Data listing:
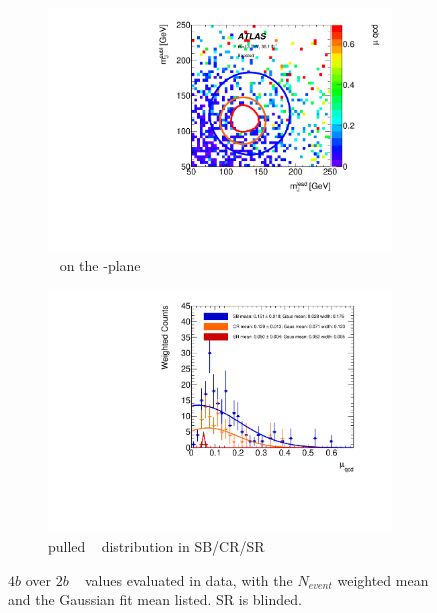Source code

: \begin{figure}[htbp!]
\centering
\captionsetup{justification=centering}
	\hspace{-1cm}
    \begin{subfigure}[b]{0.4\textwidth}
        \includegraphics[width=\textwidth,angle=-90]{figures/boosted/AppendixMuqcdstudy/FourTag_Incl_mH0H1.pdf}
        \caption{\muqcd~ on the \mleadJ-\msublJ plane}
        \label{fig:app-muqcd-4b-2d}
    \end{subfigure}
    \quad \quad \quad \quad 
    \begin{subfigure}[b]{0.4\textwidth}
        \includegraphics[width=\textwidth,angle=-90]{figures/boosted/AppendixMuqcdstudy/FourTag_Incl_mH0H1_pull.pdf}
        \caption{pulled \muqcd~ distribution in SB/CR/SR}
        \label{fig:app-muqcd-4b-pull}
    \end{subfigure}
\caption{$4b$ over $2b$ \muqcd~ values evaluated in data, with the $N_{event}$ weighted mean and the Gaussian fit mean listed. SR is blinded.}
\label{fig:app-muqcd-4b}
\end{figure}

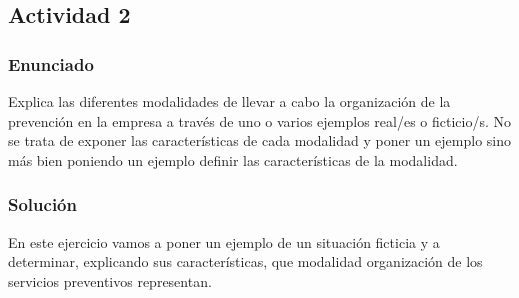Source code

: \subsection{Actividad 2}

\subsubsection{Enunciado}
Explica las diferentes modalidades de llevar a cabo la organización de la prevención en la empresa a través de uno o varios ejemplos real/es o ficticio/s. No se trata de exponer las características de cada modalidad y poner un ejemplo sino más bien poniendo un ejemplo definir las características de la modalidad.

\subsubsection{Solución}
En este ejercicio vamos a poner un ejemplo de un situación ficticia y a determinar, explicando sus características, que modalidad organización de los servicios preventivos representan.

Assigned task: Once the pictures are dropped, repeat the data above exactly.

Task output:
Source code

: \begin{figure}[htbp!]
\centering
\captionsetup{justification=centering}
	\hspace{-1cm}
    \begin{subfigure}[b]{0.4\textwidth}
        \includegraphics[width=\textwidth,angle=-90]{figures/boosted/AppendixMuqcdstudy/FourTag_Incl_mH0H1.pdf}
        \caption{\muqcd~ on the \mleadJ-\msublJ plane}
        \label{fig:app-muqcd-4b-2d}
    \end{subfigure}
    \quad \quad \quad \quad 
    \begin{subfigure}[b]{0.4\textwidth}
        \includegraphics[width=\textwidth,angle=-90]{figures/boosted/AppendixMuqcdstudy/FourTag_Incl_mH0H1_pull.pdf}
        \caption{pulled \muqcd~ distribution in SB/CR/SR}
        \label{fig:app-muqcd-4b-pull}
    \end{subfigure}
\caption{$4b$ over $2b$ \muqcd~ values evaluated in data, with the $N_{event}$ weighted mean and the Gaussian fit mean listed. SR is blinded.}
\label{fig:app-muqcd-4b}
\end{figure}

Source code

: \subsection{Actividad 2}

\subsubsection{Enunciado}
Explica las diferentes modalidades de llevar a cabo la organización de la prevención en la empresa a través de uno o varios ejemplos real/es o ficticio/s. No se trata de exponer las características de cada modalidad y poner un ejemplo sino más bien poniendo un ejemplo definir las características de la modalidad.

\subsubsection{Solución}
En este ejercicio vamos a poner un ejemplo de un situación ficticia y a determinar, explicando sus características, que modalidad organización de los servicios preventivos representan.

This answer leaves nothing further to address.